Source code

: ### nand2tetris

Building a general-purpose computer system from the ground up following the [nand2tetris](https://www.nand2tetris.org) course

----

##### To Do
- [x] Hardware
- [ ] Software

▸ **WHAT YOU ARE ASKED TO DO**: The full listing above should be returned exactly as supplied.

▸ **ANSWER SECTION**:
Source code

: ### nand2tetris

Building a general-purpose computer system from the ground up following the [nand2tetris](https://www.nand2tetris.org) course

----

##### To Do
- [x] Hardware
- [ ] Software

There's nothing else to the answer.